YOU HAVE TO RUN for public office to understand campaign stress.
Candidates go through their own private hell during campaigns, one they can’t share because it’s a solitary experience. They internalize.
It is now that questions are constant. Should I have done things differently? Could I have done them better? Should I have gone on the attack? Should I have bought more advertising? Should I be doing more door knocking? Are my brochures hitting the right points? Have I peaked too soon? Are my signs in the right places? Should they be bigger?
Should I take it personally when my signs are vandalized, or simply disappear like enemies of the state? Should I worry about unfounded rumors about my policy positions?
Life outside the campaign gets placed on hold. The wider world out there ceases to exist. Nerves become raw — every word said, every word written about you brings intense self-examination and suspicion about hidden meanings. You suspect the twisting of words, or words taken out of context.
In reality, people don’t see or feel what you see and feel in what is said and written about you, but so focused are you on the prize, so raw are your nerves, that you must always be on guard against over-reacting.
On a given day, you despair at your chances. On another, you take heart, alternately feeling drained and re-energized, like a 12-volt battery left out in the weather.
Every time you see an election sign coming toward you as you drive down a road, there’s a short stab of fear that your opponent has out-signed you. Then you realize it’s a candidate’s sign who’s not even running for the same position, or that you are driving through a different jurisdiction — your antennae are so alert that they have transmitted warning signals before your brain can process reality.
The campaign, by now, has become your life from dawn to dusk, and during the night you dream only of the campaign. As morning dawns, and dreaming and rational thought begin to mingle, panicky thoughts take over about the shrinking amount of time you have to get everything done.
And in the last few days, as time shortens, you go into hyper mode, squeezing as much as you possibly can into the hours available. By then, it’s as much about keeping busy and making time pass as it is about being productive. It even crosses your mind that the outcome is less important than the fact that you’ll soon be able to rest, but you carry on because you know one missed opportunity to get a vote could make the difference between winning and losing.
On voting day, you must remain active — phoning supporters to remind them to vote, door knocking, waving at street corners or simply driving aimlessly around with your magnetic campaign signs stuck to your vehicle, whatever’s legal under the new election-day rules. You have to make those last few hours go by somehow or the tension would be unbearable.

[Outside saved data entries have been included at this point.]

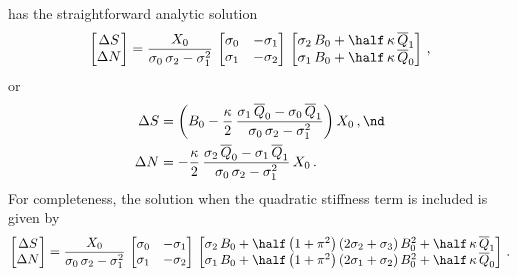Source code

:   has the straightforward analytic solution
\begin{equation}
  \begin{bmatrix}
    \Delta S \\
    \Delta N
  \end{bmatrix} = \frac{X_0}{\sigma_0\, \sigma_2 - \sigma_1^2}\,
  \begin{bmatrix}
    \sigma_0 & -\sigma_1 \\
    \sigma_1 & -\sigma_2
  \end{bmatrix}\,
  \begin{bmatrix}
    \sigma_2\, B_0 + \half\, \kappa\, \overline{Q}_1 \\
    \sigma_1\, B_0 + \half\, \kappa\, \overline{Q}_0
  \end{bmatrix}\, ,
\end{equation}
or
\begin{subequations} \label{eqn:rms_sol}
  \begin{align}
    \label{eqn:rms_sol_ds} \Delta S &= \left(B_0 - \frac{\kappa}{2}\, \frac{\sigma_1\, \overline{Q}_0 - \sigma_0\, \overline{Q}_1}{\sigma_0\, \sigma_2 - \sigma_1^2} \right) X_0\, , \nd \\
    \label{eqn:rms_sol_dn} \Delta N &= -\frac{\kappa}{2}\, \frac{\sigma_2\, \overline{Q}_0 - \sigma_1\, \overline{Q}_1}{\sigma_0\, \sigma_2 - \sigma_1^2}\, X_0\, .
  \end{align}
\end{subequations}
For completeness, the solution when the quadratic stiffness term is included is given by
 \begin{equation}\label{eqn:rms_sol_quad}
\begin{bmatrix}
  \Delta S \\
  \Delta N
\end{bmatrix} = \frac{X_0}{\sigma_0\, \sigma_2 - \sigma_1^2}\,
\begin{bmatrix}
  \sigma_0 & -\sigma_1 \\
  \sigma_1 & -\sigma_2
\end{bmatrix}\,
\begin{bmatrix}
  \sigma_2\, B_0 + \half \left(1 + \pi^2\right) \left(2 \sigma_2 + \sigma_3\right) B_0^2 + \half\, \kappa\, \overline{Q}_1 \\
  \sigma_1\, B_0 + \half \left(1 + \pi^2\right) \left(2 \sigma_1 + \sigma_2\right) B_0^2 + \half\, \kappa\, \overline{Q}_0
\end{bmatrix}\, .
 \end{equation}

Then, there’s the wait after polls close, and the joy or disappointment of winning or losing. If you win, there are high fives and celebration, and phone calls to thank supporters. If you lose, there are the same phone calls, plus one to the candidate who defeated you, congratulating him or her and wishing them all the best.
On Sunday, there’s the happy or lonely job of taking down the campaign signs. Then, you sleep. For a long time.
And gradually get ready for whatever is next.